L’application RATP et le site bonjour-ratp.fr proposent également le suivi en temps réel de la ligne, avec les infos trafic et les éventuelles perturbations liées à des travaux ou déviations.

Stratégie d’arrêt selon la direction du bus 92
Direction Porte d’Orléans (vers le sud)
En partant de Porte de Champerret, le bus dessert Péreire (correspondance RER C et métro 3) puis s’engage vers l’Étoile. Si la destination se situe sur la ligne 1 du métro ou le RER A, descendre à Charles de Gaulle-Étoile est presque toujours plus rapide que de rester dans le bus.
Au-delà de l’Étoile, le trajet vers Alma-Marceau puis les Invalides traverse un secteur souvent embouteillé. Pour rejoindre le 7e arrondissement, le métro 8 depuis Invalides (accessible à pied depuis l’arrêt Vauban-Hôtel des Invalides) peut constituer une alternative plus rapide que de rester assis dans le 92.
Direction Porte de Champerret (vers le nord)
Depuis Porte d’Orléans, le bus remonte par Alésia-Général Leclerc puis Montparnasse. Le tronçon Alésia-Montparnasse est assez fluide. La congestion apparaît surtout entre Montparnasse et l’Étoile, sur la portion qui longe les Invalides et l’avenue Bosquet.
Pour rejoindre le 17e arrondissement depuis le sud, une option efficace consiste à prendre le bus 92 jusqu’à Montparnasse, puis basculer sur le métro 13 direction Saint-Lazare ou Asnières. Ce changement à Montparnasse évite le tronçon le plus lent de la ligne.

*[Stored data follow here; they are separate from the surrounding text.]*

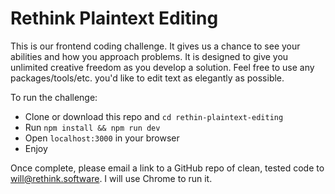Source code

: # Rethink Plaintext Editing
This is our frontend coding challenge. It gives us a chance to see your abilities and how you approach problems. It is designed to give you unlimited creative freedom as you develop a solution. Feel free to use any packages/tools/etc. you'd like to edit text as elegantly as possible.

To run the challenge:
- Clone or download this repo and `cd rethin-plaintext-editing`
- Run `npm install && npm run dev`
- Open `localhost:3000` in your browser
- Enjoy

Once complete, please email a link to a GitHub repo of clean, tested code to will@rethink.software. I will use Chrome to run it.
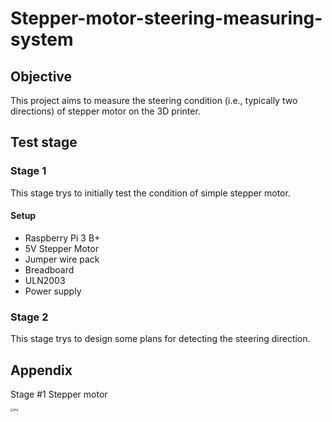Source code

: # Stepper-motor-steering-measuring-system

## Objective
This project aims to measure the steering condition (i.e., typically two directions) of stepper motor on the 3D printer. 

## Test stage 
### Stage 1
This stage trys to initially test the condition of simple stepper motor.
#### Setup
- Raspberry Pi 3 B+
- 5V Stepper Motor
- Jumper wire pack
- Breadboard
- ULN2003
- Power supply

### Stage 2
This stage trys to design some plans for detecting the steering direction.






## Appendix

Stage #1 Stepper motor

<img src="https://s3.us-west-2.amazonaws.com/secure.notion-static.com/7bca520a-af25-4993-9f7c-b1e385f4d0dd/Untitled.png?X-Amz-Algorithm=AWS4-HMAC-SHA256&X-Amz-Credential=AKIAT73L2G45O3KS52Y5%2F20211015%2Fus-west-2%2Fs3%2Faws4_request&X-Amz-Date=20211015T030705Z&X-Amz-Expires=86400&X-Amz-Signature=cf0857412ef46641a4e4551a2ec53c93e0100c86016e523b511e19bd83c57d05&X-Amz-SignedHeaders=host&response-content-disposition=filename%20%3D%22Untitled.png%22" alt="img" style="zoom:30%;" />

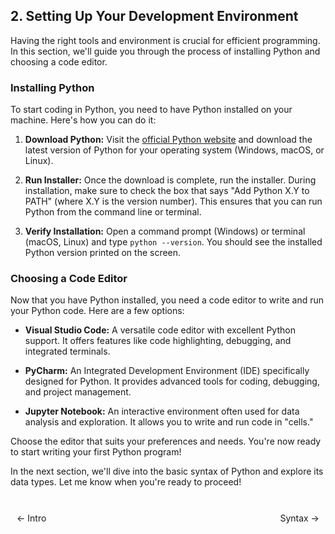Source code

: ## 2. Setting Up Your Development Environment

Having the right tools and environment is crucial for efficient programming. In this section, we'll guide you through the process of installing Python and choosing a code editor.

### Installing Python

To start coding in Python, you need to have Python installed on your machine. Here's how you can do it:

1. **Download Python:** Visit the [official Python website](https://www.python.org/downloads/) and download the latest version of Python for your operating system (Windows, macOS, or Linux).

2. **Run Installer:** Once the download is complete, run the installer. During installation, make sure to check the box that says "Add Python X.Y to PATH" (where X.Y is the version number). This ensures that you can run Python from the command line or terminal.

3. **Verify Installation:** Open a command prompt (Windows) or terminal (macOS, Linux) and type `python --version`. You should see the installed Python version printed on the screen.

### Choosing a Code Editor

Now that you have Python installed, you need a code editor to write and run your Python code. Here are a few options:

- **Visual Studio Code:** A versatile code editor with excellent Python support. It offers features like code highlighting, debugging, and integrated terminals.

- **PyCharm:** An Integrated Development Environment (IDE) specifically designed for Python. It provides advanced tools for coding, debugging, and project management.

- **Jupyter Notebook:** An interactive environment often used for data analysis and exploration. It allows you to write and run code in "cells."

Choose the editor that suits your preferences and needs. You're now ready to start writing your first Python program!

In the next section, we'll dive into the basic syntax of Python and explore its data types. Let me know when you're ready to proceed!

<br>

<div style="display: flex; justify-content: space-between; align-items: center;">
    <a href="https://bitquip.github.io/Python-guide/1_intro" style="margin: 10px; text-decoration: none;">← Intro</a>
    <span style="margin: 10px;"></span>
    <a href="https://bitquip.github.io/Python-guide/3_syntax_datatypes" style="margin: 10px; text-decoration: none;">Syntax →</a>
</div>
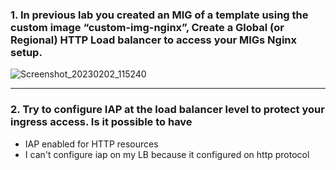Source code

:### 1. In previous lab you created an MIG of a template using the custom image “custom-img-nginx”,  Create a Global (or Regional) HTTP Load balancer to access your MIGs Nginx setup.
![Screenshot_20230202_115240](https://user-images.githubusercontent.com/116673091/216291844-ae47a63b-67fa-4399-9f8a-69d764b3cfcb.png)

---
### 2. Try to configure IAP at the load balancer level to protect your ingress access. Is it possible to have 
- IAP enabled for HTTP resources
- I can't configure iap on my LB because it configured on http protocol
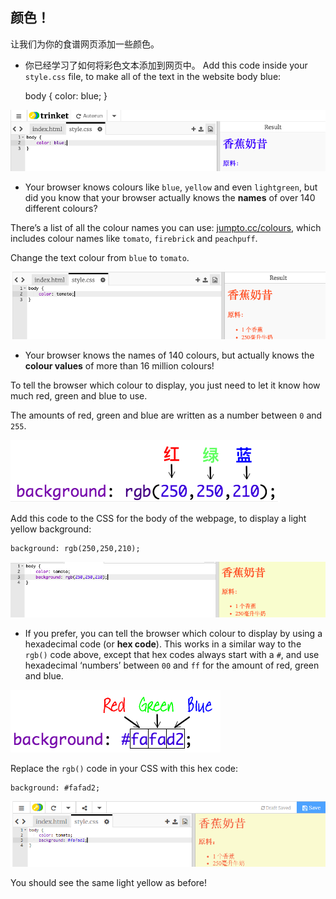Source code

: ## 颜色！

让我们为你的食谱网页添加一些颜色。

+ 你已经学习了如何将彩色文本添加到网页中。 Add this code inside your `style.css` file, to make all of the text in the website body blue:

    body {
        color: blue;
    }
    

![截图](images/recipe-blue.png)

+ Your browser knows colours like `blue`, `yellow` and even `lightgreen`, but did you know that your browser actually knows the **names** of over 140 different colours?

There’s a list of all the colour names you can use: [jumpto.cc/colours](http://jumpto.cc/colours), which includes colour names like `tomato`, `firebrick` and `peachpuff`.

Change the text colour from `blue` to `tomato`.

![截图](images/recipe-tomato.png)

+ Your browser knows the names of 140 colours, but actually knows the **colour values** of more than 16 million colours!

To tell the browser which colour to display, you just need to let it know how much red, green and blue to use.

The amounts of red, green and blue are written as a number between `0` and `255`.

![截屏](images/recipe-rgb-img.png)

Add this code to the CSS for the body of the webpage, to display a light yellow background:

    background: rgb(250,250,210);
    

![截屏](images/recipe-rgb.png)

+ If you prefer, you can tell the browser which colour to display by using a hexadecimal code (or **hex code**). This works in a similar way to the `rgb()` code above, except that hex codes always start with a `#`, and use hexadecimal ‘numbers’ between `00` and `ff` for the amount of red, green and blue.

![截屏](images/recipe-hex-img.png)

Replace the `rgb()` code in your CSS with this hex code:

    background: #fafad2;
    

![截屏](images/recipe-hex.png)

You should see the same light yellow as before!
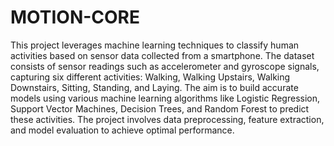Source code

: # MOTION-CORE
This project leverages machine learning techniques to classify human activities based on sensor data collected from a smartphone. The dataset consists of sensor readings such as accelerometer and gyroscope signals, capturing six different activities: Walking, Walking Upstairs, Walking Downstairs, Sitting, Standing, and Laying. The aim is to build accurate models using various machine learning algorithms like Logistic Regression, Support Vector Machines, Decision Trees, and Random Forest to predict these activities. The project involves data preprocessing, feature extraction, and model evaluation to achieve optimal performance.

Quand le bus 92 reste le meilleur choix sans correspondance
Le bus 92 est difficile à battre sur deux segments précis : Porte de Champerret-Étoile (peu d’arrêts, axe direct) et Montparnasse-Porte d’Orléans (flux régulier, arrêts rapprochés). Sur ces portions courtes, le temps passé à descendre dans le métro, attendre une rame et remonter en surface dépasse souvent le temps de trajet en bus.
Le 92 est aussi pertinent en heures creuses, quand la circulation est fluide sur l’ensemble du tracé. En milieu de matinée ou en début d’après-midi, rester dans le bus de bout en bout devient viable, la différence avec un trajet multimodal étant alors marginale.
Le choix du bon arrêt dépend donc de trois variables : l’heure de départ, le tronçon emprunté et la destination finale. Consulter le temps réel avant de partir reste la méthode la plus fiable pour trancher entre rester dans le 92 ou couper par le métro.